[GIVEN RECORDS Boundary: Start]
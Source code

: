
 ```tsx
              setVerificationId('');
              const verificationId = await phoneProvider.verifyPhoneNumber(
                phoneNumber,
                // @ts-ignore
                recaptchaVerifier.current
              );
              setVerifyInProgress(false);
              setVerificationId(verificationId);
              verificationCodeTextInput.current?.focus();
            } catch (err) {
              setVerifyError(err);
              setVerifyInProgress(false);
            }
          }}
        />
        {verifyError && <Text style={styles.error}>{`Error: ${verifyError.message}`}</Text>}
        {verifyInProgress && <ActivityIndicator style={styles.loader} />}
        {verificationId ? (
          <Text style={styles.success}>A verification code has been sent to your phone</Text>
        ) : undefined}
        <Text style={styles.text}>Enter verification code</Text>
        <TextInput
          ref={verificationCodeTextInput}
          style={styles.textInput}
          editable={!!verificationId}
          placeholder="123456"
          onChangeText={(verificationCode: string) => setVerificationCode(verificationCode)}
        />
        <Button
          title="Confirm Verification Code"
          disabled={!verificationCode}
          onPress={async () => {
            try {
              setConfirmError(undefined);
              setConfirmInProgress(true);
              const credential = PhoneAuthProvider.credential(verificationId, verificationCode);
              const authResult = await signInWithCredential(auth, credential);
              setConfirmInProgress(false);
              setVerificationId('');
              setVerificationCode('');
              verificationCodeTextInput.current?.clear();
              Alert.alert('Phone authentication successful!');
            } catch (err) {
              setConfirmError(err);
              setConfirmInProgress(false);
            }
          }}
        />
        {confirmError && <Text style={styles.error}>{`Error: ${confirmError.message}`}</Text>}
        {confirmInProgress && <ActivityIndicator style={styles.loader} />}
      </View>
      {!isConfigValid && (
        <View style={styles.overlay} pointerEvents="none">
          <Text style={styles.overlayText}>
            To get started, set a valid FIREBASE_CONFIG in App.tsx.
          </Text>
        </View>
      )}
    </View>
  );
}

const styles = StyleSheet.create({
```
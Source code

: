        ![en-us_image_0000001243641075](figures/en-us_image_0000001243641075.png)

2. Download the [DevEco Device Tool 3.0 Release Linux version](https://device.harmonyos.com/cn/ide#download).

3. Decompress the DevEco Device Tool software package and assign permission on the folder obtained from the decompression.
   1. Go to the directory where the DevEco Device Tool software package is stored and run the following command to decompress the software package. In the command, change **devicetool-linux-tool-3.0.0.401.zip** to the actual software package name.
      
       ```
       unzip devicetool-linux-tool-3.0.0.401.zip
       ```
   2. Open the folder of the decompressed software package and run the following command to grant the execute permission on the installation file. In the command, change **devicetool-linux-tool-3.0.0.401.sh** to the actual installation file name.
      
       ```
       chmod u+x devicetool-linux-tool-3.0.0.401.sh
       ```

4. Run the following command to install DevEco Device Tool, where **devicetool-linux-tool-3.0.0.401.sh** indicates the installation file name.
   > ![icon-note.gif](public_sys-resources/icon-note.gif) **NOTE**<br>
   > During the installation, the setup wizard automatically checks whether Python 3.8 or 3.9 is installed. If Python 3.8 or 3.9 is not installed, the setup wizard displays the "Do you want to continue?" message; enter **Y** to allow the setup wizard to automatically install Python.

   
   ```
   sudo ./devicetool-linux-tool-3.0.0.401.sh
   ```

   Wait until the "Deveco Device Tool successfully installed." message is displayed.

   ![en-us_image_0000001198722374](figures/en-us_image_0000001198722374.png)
[GIVEN RECORDS Boundary: End]
_EXERCISE OBJECTIVE_.
Copy out the lines above that hold the string "actual".

_ANSWER TO THIS EXERCISE_.
   1. Go to the directory where the DevEco Device Tool software package is stored and run the following command to decompress the software package. In the command, change **devicetool-linux-tool-3.0.0.401.zip** to the actual software package name.
   2. Open the folder of the decompressed software package and run the following command to grant the execute permission on the installation file. In the command, change **devicetool-linux-tool-3.0.0.401.sh** to the actual installation file name.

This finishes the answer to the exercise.